[Stored data]
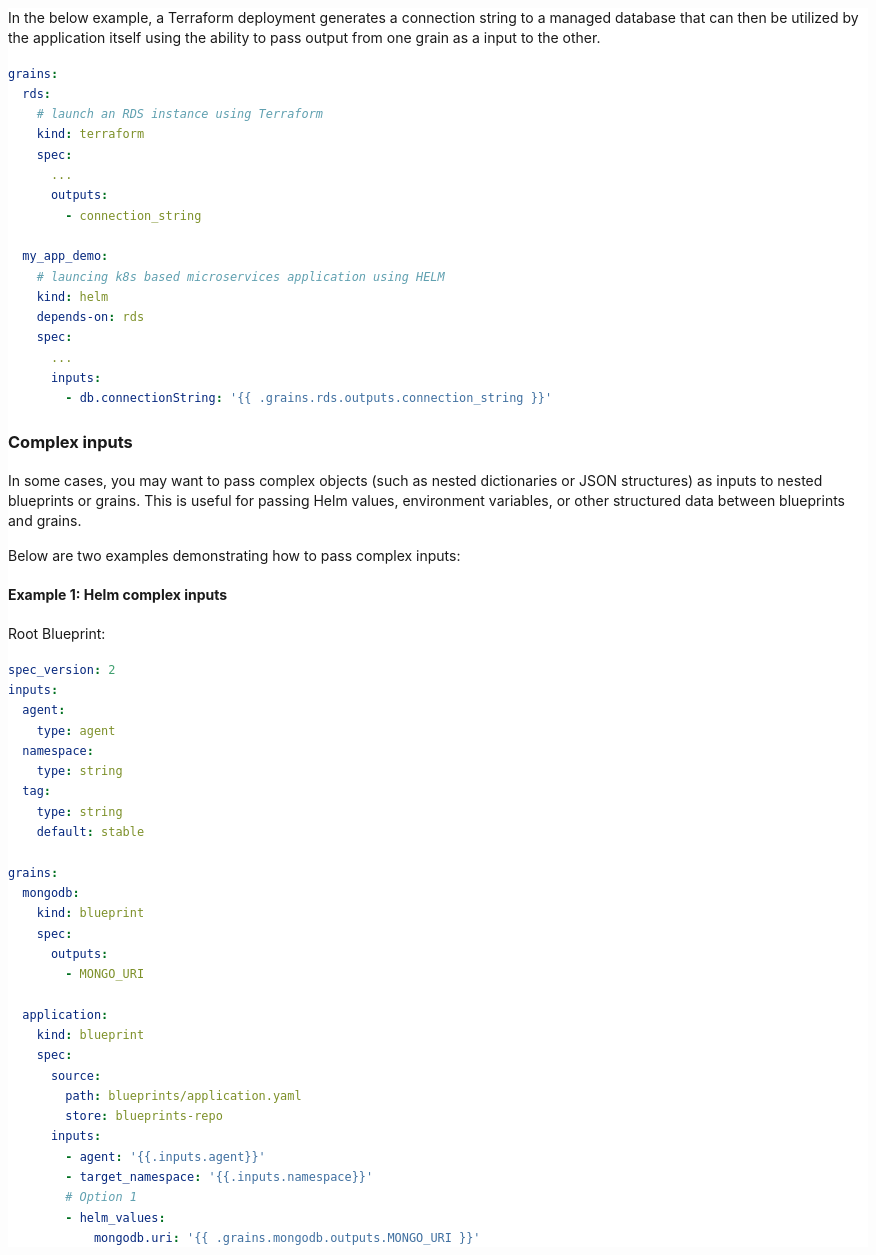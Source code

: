 In the below example, a Terraform deployment generates a connection string to a managed database that can then be utilized by the application itself using the ability to pass output from one grain as a input to the other.

```yaml 
grains:
  rds:
    # launch an RDS instance using Terraform
    kind: terraform
    spec:
      ...
      outputs:
        - connection_string

  my_app_demo:
    # launcing k8s based microservices application using HELM
    kind: helm
    depends-on: rds
    spec:
      ...
      inputs:
        - db.connectionString: '{{ .grains.rds.outputs.connection_string }}'
 ```    


### Complex inputs

In some cases, you may want to pass complex objects (such as nested dictionaries or JSON structures) as inputs to nested blueprints or grains. This is useful for passing Helm values, environment variables, or other structured data between blueprints and grains.

Below are two examples demonstrating how to pass complex inputs:

#### Example 1: Helm complex inputs

Root Blueprint:

```yaml
spec_version: 2
inputs:
  agent:
    type: agent    
  namespace:
    type: string
  tag:
    type: string
    default: stable

grains:
  mongodb:
    kind: blueprint
    spec: 
      outputs:
        - MONGO_URI

  application:
    kind: blueprint
    spec:
      source:
        path: blueprints/application.yaml
        store: blueprints-repo
      inputs:
        - agent: '{{.inputs.agent}}'
        - target_namespace: '{{.inputs.namespace}}'
        # Option 1
        - helm_values:
            mongodb.uri: '{{ .grains.mongodb.outputs.MONGO_URI }}'
```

## Goal of the exercise
Retype the data above exactly, dropping every picture.

## Written answer
Source code

: In the below example, a Terraform deployment generates a connection string to a managed database that can then be utilized by the application itself using the ability to pass output from one grain as a input to the other.

```yaml 
grains:
  rds:
    # launch an RDS instance using Terraform
    kind: terraform
    spec:
      ...
      outputs:
        - connection_string

  my_app_demo:
    # launcing k8s based microservices application using HELM
    kind: helm
    depends-on: rds
    spec:
      ...
      inputs:
        - db.connectionString: '{{ .grains.rds.outputs.connection_string }}'
 ```    


### Complex inputs

In some cases, you may want to pass complex objects (such as nested dictionaries or JSON structures) as inputs to nested blueprints or grains. This is useful for passing Helm values, environment variables, or other structured data between blueprints and grains.

Below are two examples demonstrating how to pass complex inputs:

#### Example 1: Helm complex inputs

Root Blueprint:

```yaml
spec_version: 2
inputs:
  agent:
    type: agent    
  namespace:
    type: string
  tag:
    type: string
    default: stable

grains:
  mongodb:
    kind: blueprint
    spec: 
      outputs:
        - MONGO_URI

  application:
    kind: blueprint
    spec:
      source:
        path: blueprints/application.yaml
        store: blueprints-repo
      inputs:
        - agent: '{{.inputs.agent}}'
        - target_namespace: '{{.inputs.namespace}}'
        # Option 1
        - helm_values:
            mongodb.uri: '{{ .grains.mongodb.outputs.MONGO_URI }}'
```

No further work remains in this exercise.